> **Problem to work on**: Taking the listing below, restate word for word each line from the line with "## File sets (required)" to the line with "4. There are", ends included, and stop there.

Records provided: Begin

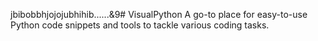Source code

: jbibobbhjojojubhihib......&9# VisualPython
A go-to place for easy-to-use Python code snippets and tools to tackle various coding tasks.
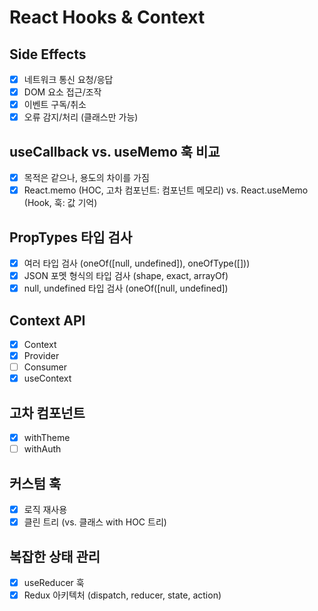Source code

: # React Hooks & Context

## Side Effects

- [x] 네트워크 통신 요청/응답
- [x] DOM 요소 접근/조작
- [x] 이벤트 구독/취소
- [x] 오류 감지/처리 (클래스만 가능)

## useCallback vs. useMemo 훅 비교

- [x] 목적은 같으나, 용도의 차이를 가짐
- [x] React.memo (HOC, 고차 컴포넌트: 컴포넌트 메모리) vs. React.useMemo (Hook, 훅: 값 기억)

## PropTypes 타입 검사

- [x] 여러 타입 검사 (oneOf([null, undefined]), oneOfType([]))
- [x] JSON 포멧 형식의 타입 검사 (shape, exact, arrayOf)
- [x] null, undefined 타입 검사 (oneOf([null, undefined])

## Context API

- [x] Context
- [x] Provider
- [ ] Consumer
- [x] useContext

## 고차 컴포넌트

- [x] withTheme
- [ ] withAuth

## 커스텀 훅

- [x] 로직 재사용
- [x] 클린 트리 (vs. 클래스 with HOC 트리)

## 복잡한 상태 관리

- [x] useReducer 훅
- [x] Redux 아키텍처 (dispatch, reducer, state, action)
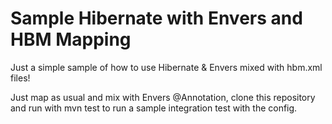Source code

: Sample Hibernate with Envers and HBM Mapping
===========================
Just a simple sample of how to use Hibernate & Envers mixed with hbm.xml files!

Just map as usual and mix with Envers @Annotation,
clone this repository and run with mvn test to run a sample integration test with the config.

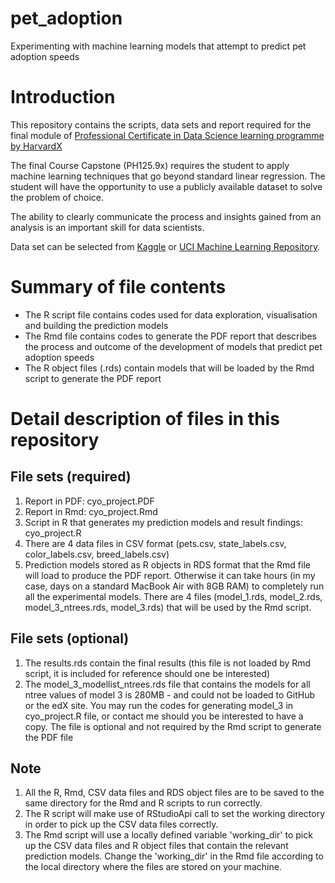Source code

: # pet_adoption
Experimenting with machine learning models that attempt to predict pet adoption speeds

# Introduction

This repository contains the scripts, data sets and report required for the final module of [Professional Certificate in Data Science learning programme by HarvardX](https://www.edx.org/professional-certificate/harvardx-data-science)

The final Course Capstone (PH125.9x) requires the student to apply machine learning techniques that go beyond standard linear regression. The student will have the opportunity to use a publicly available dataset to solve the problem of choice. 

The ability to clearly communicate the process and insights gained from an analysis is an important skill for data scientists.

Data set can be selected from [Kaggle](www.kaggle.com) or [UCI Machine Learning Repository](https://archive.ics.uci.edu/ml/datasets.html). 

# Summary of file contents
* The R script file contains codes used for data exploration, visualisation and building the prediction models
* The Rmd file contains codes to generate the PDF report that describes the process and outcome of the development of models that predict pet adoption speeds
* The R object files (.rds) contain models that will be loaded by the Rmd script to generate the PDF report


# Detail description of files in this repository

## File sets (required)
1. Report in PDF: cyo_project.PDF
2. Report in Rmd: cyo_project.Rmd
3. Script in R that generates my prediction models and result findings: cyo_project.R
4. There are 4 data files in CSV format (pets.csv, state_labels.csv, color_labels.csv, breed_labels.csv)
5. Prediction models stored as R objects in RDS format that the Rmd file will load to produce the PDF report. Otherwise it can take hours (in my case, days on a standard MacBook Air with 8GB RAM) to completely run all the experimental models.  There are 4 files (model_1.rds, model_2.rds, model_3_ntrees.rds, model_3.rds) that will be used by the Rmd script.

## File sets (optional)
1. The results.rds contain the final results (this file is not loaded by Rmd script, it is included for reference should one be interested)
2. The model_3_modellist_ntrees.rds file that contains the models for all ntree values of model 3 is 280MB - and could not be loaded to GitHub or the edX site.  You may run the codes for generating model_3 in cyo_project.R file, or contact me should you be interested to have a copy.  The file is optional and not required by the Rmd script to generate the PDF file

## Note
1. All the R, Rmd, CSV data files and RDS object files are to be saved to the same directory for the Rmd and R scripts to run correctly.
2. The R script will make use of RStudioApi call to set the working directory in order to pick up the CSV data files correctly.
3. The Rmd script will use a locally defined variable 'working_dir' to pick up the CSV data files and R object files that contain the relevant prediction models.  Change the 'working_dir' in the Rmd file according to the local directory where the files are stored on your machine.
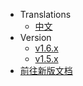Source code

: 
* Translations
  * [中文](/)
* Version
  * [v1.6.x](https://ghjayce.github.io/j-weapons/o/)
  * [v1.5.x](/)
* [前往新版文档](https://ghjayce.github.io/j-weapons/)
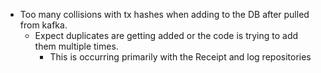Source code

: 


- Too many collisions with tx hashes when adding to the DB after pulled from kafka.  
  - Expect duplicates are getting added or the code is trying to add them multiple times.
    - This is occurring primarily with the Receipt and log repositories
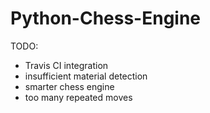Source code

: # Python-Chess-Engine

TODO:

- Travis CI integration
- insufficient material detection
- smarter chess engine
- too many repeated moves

Records provided: End
Records provided: Begin

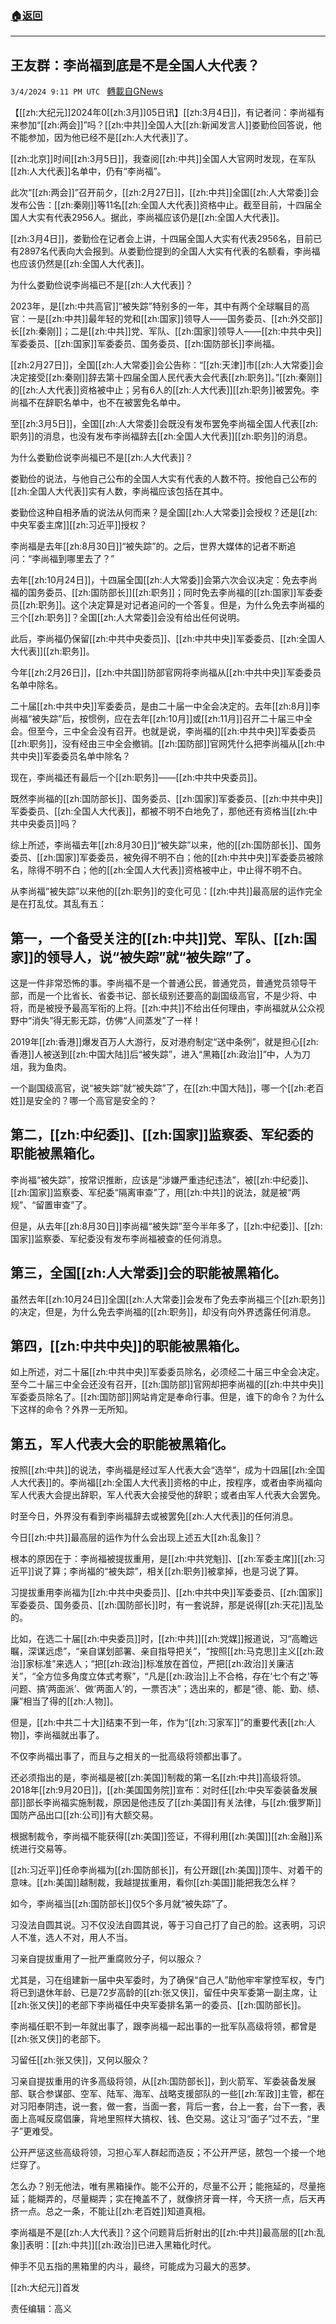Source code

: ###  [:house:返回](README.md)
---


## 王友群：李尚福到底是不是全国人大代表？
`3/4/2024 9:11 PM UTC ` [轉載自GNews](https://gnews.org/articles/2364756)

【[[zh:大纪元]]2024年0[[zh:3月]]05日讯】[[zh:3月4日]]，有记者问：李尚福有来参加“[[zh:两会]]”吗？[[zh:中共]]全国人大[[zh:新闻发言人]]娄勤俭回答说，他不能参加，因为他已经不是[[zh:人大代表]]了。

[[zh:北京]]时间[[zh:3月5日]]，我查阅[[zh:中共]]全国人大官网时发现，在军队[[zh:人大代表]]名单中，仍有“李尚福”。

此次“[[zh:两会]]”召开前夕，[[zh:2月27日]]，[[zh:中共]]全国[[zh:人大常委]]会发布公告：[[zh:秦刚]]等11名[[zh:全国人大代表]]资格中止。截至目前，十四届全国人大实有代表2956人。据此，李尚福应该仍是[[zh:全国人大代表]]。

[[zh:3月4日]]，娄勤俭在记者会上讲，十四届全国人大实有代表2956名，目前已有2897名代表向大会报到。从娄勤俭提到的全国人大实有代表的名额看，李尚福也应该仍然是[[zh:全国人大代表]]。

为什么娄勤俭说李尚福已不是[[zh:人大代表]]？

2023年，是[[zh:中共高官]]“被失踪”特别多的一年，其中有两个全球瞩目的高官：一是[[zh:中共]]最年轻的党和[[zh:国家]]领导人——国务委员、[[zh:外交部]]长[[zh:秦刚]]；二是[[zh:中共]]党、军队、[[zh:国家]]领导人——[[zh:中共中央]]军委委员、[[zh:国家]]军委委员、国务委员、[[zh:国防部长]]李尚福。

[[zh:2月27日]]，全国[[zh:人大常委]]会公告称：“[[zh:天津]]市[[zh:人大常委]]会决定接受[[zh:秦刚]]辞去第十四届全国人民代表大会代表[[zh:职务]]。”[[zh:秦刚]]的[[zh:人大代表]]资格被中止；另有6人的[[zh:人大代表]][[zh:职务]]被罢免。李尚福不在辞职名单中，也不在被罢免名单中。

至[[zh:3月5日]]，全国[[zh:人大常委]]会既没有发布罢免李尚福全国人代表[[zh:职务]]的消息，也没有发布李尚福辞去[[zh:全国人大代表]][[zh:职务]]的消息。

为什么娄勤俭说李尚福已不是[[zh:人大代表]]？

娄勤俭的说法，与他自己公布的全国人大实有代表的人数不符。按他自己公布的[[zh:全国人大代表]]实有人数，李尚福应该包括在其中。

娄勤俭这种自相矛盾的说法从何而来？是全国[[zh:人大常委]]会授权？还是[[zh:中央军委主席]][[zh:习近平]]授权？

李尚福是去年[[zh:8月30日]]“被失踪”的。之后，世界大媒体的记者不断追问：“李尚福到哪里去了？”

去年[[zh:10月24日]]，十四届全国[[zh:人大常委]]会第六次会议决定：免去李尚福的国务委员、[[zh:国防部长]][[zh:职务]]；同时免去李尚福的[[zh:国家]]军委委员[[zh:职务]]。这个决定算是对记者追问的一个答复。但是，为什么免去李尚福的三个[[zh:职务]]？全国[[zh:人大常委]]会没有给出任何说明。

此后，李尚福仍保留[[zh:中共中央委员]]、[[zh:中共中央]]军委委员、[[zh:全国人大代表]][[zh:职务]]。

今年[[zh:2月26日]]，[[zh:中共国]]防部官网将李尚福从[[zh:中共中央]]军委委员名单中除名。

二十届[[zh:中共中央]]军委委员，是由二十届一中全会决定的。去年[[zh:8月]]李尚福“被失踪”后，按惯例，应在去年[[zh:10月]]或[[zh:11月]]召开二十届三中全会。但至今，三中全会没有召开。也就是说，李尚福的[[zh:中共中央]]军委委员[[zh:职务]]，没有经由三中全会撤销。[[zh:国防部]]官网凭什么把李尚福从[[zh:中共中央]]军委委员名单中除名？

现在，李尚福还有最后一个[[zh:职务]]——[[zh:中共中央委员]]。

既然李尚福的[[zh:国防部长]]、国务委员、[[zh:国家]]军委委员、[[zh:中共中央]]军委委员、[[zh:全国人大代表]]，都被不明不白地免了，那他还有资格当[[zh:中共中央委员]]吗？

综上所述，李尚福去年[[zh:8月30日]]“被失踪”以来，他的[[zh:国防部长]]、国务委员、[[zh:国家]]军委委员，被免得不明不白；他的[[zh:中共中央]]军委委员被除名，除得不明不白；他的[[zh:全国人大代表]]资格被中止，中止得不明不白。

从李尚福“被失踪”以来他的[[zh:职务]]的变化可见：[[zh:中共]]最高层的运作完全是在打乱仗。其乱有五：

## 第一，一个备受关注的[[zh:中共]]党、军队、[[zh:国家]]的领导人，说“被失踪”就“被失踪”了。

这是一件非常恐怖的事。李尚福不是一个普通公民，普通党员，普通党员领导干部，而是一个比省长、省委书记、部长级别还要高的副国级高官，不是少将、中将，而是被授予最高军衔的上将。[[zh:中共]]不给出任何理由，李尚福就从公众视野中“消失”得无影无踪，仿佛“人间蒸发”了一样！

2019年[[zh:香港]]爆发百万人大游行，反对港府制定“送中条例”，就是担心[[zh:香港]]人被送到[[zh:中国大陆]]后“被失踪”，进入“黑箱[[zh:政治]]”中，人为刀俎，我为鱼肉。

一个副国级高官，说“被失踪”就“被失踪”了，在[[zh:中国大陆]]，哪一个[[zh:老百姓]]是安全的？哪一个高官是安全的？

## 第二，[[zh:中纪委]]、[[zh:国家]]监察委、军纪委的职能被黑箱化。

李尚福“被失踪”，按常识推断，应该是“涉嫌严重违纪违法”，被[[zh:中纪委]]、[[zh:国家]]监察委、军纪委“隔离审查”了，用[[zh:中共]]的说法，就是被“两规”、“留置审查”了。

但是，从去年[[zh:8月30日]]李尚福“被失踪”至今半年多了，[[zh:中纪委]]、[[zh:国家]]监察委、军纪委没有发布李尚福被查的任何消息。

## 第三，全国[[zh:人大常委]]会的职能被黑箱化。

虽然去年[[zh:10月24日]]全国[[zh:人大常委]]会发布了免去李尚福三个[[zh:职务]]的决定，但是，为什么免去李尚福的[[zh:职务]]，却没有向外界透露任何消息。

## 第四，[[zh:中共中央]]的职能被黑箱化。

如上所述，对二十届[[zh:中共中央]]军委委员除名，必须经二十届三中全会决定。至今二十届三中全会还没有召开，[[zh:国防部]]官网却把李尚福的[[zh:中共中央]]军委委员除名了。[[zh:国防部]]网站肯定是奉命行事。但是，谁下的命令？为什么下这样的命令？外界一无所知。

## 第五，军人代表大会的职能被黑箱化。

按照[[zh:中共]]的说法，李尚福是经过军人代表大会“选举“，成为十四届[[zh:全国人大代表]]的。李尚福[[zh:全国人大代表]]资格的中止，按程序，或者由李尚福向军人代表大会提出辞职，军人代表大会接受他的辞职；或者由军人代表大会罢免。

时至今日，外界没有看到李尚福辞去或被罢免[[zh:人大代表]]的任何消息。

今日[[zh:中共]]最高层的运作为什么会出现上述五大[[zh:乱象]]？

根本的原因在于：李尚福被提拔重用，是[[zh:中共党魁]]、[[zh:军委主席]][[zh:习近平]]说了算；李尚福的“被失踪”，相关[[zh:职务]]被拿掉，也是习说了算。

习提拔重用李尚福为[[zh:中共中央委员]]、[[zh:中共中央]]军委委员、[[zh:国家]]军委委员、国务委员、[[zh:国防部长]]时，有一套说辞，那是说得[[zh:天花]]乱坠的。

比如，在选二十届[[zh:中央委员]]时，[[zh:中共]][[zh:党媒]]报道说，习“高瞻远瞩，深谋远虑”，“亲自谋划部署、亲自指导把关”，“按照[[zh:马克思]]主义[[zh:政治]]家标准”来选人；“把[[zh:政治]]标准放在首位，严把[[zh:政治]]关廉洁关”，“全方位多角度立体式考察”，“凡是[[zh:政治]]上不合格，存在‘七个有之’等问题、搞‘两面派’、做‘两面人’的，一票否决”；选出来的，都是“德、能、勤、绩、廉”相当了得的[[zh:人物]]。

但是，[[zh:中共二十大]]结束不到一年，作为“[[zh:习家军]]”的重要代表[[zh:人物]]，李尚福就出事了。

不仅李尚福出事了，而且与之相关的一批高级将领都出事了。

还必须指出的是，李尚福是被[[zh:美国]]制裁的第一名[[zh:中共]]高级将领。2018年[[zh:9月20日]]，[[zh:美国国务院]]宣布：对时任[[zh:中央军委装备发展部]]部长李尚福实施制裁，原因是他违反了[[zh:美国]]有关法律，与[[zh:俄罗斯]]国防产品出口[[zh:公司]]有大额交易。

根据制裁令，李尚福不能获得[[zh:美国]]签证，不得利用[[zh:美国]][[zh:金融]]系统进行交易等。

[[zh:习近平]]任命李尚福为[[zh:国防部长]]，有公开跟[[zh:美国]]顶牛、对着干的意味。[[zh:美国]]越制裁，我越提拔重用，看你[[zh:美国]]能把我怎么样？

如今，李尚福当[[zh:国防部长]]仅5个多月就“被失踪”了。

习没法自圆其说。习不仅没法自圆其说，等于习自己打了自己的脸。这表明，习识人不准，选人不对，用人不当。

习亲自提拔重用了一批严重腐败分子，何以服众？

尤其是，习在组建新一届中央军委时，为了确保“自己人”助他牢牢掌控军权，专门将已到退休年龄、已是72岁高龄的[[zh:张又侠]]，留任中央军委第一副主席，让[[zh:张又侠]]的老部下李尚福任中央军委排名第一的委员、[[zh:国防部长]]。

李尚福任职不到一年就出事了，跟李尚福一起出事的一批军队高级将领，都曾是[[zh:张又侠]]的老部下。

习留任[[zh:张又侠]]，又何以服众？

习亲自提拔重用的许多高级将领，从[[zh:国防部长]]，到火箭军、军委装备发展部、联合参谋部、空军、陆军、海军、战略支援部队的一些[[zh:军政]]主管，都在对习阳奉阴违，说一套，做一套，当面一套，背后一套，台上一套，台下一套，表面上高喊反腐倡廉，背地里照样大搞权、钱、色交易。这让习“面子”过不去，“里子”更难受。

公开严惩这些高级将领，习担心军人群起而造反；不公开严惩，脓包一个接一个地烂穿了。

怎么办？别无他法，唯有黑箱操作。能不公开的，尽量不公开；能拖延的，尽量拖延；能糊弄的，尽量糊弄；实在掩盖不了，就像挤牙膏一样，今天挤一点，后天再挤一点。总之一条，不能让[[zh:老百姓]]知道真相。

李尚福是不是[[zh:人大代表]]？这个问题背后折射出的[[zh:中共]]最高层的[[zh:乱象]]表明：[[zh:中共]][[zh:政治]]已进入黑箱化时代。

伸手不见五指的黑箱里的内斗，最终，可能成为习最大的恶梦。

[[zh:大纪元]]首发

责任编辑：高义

Records provided: End

> **Expected answer**:
## File sets (required)
1. Report in PDF: cyo_project.PDF
2. Report in Rmd: cyo_project.Rmd
3. Script in R that generates my prediction models and result findings: cyo_project.R
4. There are 4 data files in CSV format (pets.csv, state_labels.csv, color_labels.csv, breed_labels.csv)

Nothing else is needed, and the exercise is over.